Task effects have provided compelling demonstrations of the cognitive top-down influences on eye movements in scene viewing (Yarbus, 1967). On the basis of a subset of the present data (36 participants, two tasks), we previously reported longer fixation durations in a memorization task that probed scene memory, as compared with an object-in-scene search task (Nuthmann et al., 2010). This global effect of viewing task on fixation durations was modeled with the CRISP model (Nuthmann et al., 2010), with task-specific influences being realized by different parameter settings. Castelhano et al. (2009) compared a memorization task probing memory for objects in scenes with a search task in which participants were asked to locate a specified object in the scene. There were no differences in individual fixation durations between the two experimenter-directed task manipulations. However, longer gaze durations were observed on objects in the scenes during memorization than during search. In a study by Mills et al. (2011), participants completed one of four tasks (memory, pleasantness, search, or free view) under general viewing instructions that were participant-directed (i.e., the task instructions established general goals of viewing and left the participants free to translate them). The task set biased the timing of fixations, such that fixation durations were generally longer for free view and memory than for search and pleasantness judgment.

Image features

For every image location that observers sampled with their eye fixations, five local image-based indexes of processing difficulty were obtained.

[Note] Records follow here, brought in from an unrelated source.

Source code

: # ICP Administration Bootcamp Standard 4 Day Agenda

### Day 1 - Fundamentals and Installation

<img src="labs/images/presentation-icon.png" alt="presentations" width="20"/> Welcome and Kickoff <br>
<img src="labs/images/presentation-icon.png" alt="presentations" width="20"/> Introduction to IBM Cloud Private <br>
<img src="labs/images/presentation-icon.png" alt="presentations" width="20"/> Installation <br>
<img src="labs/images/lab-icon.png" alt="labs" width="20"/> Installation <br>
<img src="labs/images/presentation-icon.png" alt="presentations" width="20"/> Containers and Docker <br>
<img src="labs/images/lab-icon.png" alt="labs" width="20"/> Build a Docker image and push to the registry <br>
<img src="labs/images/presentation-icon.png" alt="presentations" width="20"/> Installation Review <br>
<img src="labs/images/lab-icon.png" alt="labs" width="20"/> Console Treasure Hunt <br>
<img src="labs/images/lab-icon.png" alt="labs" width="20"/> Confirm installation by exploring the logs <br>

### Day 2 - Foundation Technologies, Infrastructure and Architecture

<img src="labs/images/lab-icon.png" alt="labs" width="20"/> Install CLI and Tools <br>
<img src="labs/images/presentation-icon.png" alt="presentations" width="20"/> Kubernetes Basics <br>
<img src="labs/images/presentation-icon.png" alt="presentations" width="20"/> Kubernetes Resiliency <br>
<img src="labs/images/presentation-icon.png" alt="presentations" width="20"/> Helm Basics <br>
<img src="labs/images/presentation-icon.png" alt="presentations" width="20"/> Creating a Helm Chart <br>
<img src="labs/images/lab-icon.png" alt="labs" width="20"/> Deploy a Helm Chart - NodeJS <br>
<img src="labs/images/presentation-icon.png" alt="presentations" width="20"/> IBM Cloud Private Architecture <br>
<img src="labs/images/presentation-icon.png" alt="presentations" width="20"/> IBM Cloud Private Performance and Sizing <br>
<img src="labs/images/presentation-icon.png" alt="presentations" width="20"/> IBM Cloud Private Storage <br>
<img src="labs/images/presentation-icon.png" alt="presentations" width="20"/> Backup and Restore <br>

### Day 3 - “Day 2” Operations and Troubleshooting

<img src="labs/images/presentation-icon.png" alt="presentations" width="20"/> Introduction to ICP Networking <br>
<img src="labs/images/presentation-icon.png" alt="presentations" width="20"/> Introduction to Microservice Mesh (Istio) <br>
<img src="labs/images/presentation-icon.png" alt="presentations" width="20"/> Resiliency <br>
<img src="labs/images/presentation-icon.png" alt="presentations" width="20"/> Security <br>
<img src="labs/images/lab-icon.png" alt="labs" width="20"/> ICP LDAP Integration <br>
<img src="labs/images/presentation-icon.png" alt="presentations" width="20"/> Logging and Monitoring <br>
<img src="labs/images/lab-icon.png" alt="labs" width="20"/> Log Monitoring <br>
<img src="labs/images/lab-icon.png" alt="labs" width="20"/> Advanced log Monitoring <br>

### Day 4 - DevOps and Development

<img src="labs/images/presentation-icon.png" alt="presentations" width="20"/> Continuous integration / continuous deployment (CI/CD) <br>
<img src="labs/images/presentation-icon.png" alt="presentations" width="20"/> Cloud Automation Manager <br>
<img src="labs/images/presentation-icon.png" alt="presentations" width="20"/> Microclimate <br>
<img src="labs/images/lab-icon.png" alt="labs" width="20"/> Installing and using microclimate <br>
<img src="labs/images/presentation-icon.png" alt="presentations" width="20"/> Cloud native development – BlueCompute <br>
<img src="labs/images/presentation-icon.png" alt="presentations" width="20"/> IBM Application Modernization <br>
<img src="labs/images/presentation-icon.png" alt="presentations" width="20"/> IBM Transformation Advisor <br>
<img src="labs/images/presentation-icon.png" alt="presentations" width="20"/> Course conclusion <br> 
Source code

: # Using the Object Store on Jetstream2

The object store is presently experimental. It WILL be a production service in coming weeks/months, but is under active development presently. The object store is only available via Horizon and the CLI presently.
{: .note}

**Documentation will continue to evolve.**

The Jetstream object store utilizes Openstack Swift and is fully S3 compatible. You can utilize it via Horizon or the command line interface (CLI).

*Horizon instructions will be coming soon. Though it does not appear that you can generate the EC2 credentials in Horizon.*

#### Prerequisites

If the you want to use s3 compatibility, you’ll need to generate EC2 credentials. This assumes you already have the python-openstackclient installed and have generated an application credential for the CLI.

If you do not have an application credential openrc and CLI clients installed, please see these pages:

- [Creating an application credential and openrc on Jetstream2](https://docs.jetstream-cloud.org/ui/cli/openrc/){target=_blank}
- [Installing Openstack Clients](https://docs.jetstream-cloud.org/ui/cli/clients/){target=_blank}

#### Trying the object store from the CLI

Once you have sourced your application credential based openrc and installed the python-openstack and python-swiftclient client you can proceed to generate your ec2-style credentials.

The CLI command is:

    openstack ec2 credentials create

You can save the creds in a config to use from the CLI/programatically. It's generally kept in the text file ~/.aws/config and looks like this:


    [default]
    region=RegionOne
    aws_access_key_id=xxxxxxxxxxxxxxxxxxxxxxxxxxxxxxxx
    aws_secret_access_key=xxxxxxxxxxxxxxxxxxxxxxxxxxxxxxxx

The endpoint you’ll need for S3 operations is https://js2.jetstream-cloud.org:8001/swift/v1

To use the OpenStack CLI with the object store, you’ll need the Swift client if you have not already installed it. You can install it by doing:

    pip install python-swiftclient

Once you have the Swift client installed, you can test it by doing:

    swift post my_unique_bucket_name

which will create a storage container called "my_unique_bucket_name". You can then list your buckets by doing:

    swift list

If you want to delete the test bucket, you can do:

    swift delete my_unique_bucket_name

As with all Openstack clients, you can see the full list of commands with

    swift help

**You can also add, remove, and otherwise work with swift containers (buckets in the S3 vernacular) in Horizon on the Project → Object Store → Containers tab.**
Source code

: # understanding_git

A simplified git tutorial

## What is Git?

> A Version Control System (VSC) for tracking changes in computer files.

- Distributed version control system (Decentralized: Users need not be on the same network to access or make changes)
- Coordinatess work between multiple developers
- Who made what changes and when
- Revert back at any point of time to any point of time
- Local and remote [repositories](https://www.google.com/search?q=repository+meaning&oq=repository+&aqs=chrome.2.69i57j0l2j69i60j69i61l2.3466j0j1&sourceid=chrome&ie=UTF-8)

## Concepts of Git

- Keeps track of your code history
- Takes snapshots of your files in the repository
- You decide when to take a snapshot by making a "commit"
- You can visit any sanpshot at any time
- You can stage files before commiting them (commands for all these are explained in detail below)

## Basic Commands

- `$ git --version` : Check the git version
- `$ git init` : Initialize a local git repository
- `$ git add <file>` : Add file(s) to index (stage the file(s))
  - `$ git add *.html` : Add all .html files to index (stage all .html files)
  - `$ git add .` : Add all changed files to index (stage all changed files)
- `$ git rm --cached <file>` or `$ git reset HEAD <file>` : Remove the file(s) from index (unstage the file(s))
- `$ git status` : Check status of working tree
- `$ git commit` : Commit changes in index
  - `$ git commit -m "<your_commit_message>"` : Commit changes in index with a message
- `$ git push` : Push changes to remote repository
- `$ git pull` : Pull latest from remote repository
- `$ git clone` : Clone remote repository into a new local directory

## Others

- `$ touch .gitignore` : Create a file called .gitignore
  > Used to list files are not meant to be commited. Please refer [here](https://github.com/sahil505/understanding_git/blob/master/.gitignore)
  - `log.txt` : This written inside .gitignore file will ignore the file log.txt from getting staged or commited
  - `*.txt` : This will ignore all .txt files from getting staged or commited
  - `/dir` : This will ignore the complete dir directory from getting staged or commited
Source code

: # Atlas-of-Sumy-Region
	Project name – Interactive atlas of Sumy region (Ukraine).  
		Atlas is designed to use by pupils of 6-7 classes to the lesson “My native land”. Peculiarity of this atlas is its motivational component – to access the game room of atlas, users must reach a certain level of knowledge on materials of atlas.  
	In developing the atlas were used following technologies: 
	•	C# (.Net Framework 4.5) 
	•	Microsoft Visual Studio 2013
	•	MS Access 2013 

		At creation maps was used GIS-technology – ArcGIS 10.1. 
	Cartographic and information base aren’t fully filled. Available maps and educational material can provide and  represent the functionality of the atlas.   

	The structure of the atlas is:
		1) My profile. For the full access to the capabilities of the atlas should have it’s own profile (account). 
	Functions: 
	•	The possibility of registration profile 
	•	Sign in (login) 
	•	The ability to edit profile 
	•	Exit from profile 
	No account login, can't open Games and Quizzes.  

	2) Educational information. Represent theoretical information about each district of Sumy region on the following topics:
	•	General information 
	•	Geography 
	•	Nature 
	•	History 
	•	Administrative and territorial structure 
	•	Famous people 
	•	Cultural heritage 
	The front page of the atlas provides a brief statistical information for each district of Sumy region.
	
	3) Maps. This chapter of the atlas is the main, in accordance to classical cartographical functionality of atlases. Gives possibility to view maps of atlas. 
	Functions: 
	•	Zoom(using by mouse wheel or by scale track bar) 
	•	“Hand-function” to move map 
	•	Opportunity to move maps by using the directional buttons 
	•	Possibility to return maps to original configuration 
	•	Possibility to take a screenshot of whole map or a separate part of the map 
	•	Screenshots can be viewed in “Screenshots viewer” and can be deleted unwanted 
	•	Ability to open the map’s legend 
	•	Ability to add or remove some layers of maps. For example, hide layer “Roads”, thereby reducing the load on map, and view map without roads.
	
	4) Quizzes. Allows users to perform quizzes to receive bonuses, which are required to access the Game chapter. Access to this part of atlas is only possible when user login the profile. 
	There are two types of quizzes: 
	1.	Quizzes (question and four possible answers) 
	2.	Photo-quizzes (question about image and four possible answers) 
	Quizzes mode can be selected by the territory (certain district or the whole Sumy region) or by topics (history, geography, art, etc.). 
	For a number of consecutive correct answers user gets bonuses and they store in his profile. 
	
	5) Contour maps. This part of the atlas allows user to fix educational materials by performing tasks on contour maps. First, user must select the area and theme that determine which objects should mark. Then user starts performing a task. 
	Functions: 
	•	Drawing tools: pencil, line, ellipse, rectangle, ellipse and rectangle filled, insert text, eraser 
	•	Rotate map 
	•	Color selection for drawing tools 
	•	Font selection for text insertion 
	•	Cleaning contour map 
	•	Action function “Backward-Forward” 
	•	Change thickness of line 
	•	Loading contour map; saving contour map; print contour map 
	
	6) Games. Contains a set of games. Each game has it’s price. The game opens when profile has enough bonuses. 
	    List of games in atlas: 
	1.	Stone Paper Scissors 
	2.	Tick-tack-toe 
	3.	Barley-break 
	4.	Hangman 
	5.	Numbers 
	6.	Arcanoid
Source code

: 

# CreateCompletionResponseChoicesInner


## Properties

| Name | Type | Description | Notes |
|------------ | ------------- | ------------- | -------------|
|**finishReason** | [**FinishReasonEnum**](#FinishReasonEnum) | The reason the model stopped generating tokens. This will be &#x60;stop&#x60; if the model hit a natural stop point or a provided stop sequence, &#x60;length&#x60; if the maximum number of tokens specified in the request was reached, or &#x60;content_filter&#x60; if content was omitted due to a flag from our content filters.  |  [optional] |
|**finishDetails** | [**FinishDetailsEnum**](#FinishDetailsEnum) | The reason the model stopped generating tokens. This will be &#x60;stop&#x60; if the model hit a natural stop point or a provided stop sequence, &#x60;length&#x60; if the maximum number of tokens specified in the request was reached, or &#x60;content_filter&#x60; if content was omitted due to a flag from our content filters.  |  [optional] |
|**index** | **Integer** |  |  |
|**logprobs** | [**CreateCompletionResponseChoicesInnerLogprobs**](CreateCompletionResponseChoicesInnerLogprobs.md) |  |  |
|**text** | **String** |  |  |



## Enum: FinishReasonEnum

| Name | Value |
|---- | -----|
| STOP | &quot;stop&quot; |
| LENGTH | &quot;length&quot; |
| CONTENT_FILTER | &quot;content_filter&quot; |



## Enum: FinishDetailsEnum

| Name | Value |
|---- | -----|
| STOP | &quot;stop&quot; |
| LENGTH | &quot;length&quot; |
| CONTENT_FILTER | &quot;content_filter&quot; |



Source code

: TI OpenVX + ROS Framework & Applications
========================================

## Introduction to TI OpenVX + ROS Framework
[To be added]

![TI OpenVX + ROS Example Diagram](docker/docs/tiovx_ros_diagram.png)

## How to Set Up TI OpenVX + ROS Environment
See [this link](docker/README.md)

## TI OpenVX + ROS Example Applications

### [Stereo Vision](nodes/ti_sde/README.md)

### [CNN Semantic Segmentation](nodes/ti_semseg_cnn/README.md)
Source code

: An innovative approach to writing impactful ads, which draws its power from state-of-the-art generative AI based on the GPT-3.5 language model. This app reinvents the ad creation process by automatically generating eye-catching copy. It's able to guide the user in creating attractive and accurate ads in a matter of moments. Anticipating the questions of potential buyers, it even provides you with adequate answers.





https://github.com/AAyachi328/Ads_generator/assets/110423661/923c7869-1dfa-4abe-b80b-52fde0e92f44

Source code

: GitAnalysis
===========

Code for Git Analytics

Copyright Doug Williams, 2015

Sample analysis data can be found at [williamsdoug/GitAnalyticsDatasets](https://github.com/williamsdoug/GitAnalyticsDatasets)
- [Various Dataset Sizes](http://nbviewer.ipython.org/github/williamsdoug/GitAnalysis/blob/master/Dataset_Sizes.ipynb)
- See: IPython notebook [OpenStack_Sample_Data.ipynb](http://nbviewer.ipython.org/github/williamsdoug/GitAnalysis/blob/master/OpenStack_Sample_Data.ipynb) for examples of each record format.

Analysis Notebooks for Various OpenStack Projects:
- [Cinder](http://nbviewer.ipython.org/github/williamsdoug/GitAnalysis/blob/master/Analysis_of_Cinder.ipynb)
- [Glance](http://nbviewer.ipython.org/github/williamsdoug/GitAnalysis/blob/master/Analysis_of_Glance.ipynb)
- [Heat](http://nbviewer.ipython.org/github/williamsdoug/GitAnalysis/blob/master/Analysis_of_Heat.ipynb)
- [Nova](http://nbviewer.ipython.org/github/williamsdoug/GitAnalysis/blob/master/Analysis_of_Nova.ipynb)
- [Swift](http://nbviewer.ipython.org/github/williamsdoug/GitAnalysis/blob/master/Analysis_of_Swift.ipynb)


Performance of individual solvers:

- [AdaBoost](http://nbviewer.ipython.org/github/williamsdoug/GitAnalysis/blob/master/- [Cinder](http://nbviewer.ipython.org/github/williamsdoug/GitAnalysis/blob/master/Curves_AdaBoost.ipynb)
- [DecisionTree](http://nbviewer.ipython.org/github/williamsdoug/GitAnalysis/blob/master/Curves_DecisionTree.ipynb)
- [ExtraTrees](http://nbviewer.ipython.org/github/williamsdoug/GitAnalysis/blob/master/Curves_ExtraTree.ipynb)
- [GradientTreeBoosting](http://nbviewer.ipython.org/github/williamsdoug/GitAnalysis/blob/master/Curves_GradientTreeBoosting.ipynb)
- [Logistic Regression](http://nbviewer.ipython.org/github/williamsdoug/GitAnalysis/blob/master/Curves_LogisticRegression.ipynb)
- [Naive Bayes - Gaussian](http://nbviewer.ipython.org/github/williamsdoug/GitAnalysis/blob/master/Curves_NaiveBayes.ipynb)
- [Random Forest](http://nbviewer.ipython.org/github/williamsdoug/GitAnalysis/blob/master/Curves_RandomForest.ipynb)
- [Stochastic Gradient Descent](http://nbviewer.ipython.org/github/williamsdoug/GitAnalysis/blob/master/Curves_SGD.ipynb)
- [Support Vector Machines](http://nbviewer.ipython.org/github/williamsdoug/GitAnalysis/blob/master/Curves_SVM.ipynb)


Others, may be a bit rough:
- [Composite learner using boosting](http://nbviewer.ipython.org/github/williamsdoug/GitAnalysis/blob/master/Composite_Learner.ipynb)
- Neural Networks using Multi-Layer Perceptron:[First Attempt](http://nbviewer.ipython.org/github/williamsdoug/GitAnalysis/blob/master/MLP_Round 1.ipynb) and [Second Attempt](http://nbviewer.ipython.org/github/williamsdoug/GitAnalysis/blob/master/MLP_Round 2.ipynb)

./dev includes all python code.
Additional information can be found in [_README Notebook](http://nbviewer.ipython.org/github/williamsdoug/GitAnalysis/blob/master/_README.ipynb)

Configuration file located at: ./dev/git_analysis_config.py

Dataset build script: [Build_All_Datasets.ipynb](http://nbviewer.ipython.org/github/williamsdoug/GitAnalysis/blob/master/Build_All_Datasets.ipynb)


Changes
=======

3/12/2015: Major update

First, three common measures of local image statistics that characterize different properties of image luminance were examined: luminance, luminance contrast, and edge density. In addition, the effects of the processing load induced by the two more complex, higher-level image-based measures were evaluated. Specifically, the feature congestion measure of visual clutter (Rosenholtz, Li, & Nakano, 2007) was included as a surrogate measure for objects, and synergistic image segmentation (Christoudias, Georgescu, & Meer, 2002) as an approximation of local object density in the scene. A few studies have considered the association between fixation duration and individual measures, using experimental or correlational methods.

Luminance

It has been shown that reducing the luminance of the entire scene leads to longer fixation durations (Henderson et al., 2013; Loftus, 1985; Loftus, Kaufman, Nishimoto, & Ruthruff, 1992; Walshe & Nuthmann, 2014a). For example, in the Henderson et al. study, participants freely viewed scenes at three levels of luminance (100 %, 80 %, and 60 %) in preparation for a later memory test. In a first experiment, each scene was presented at one of the luminance levels for the entire trial, and fixation durations linearly increased as luminance decreased. Thus, fixation durations were globally slowed when scene processing became more difficult. In two additional experiments, scenes were reduced in luminance during saccades ending in critical fixations. The duration of these critical fixations was immediately affected by the reduction in scene luminance, with increasing durations for decreasing luminance. Walshe and Nuthmann (2014a) replicated and extended these results, and then modeled the key findings with a variant of the CRISP model (Walshe & Nuthmann, 2014b).

Luminance contrast

Einhäuser and König (2003) had five participants view outdoor scenes without any visible manmade objects; no task-specific instructions were given. The duration of fixations was correlated with neither contrast nor experimental contrast modifications.

Clutter

Clutter is an image-based feature of visual complexity, which has been studied mostly in the context of a search task. Rosenholtz et al. (2007) operationalized clutter using three image-based measures: feature congestion, sub-band entropy, and edge density (see below for details). With regard to fixation durations, it may be expected that a more cluttered scene would lead to longer average fixation durations. Henderson et al. (2009) tested this hypothesis by reanalyzing data from a difficult scene search task. Fixation durations were influenced by global scene clutter within the first second of search (significant correlations with all three measures of scene clutter), but not by the local clutter surrounding the current fixation location (square regions 1° or 3.3° in size), a counterintuitive finding.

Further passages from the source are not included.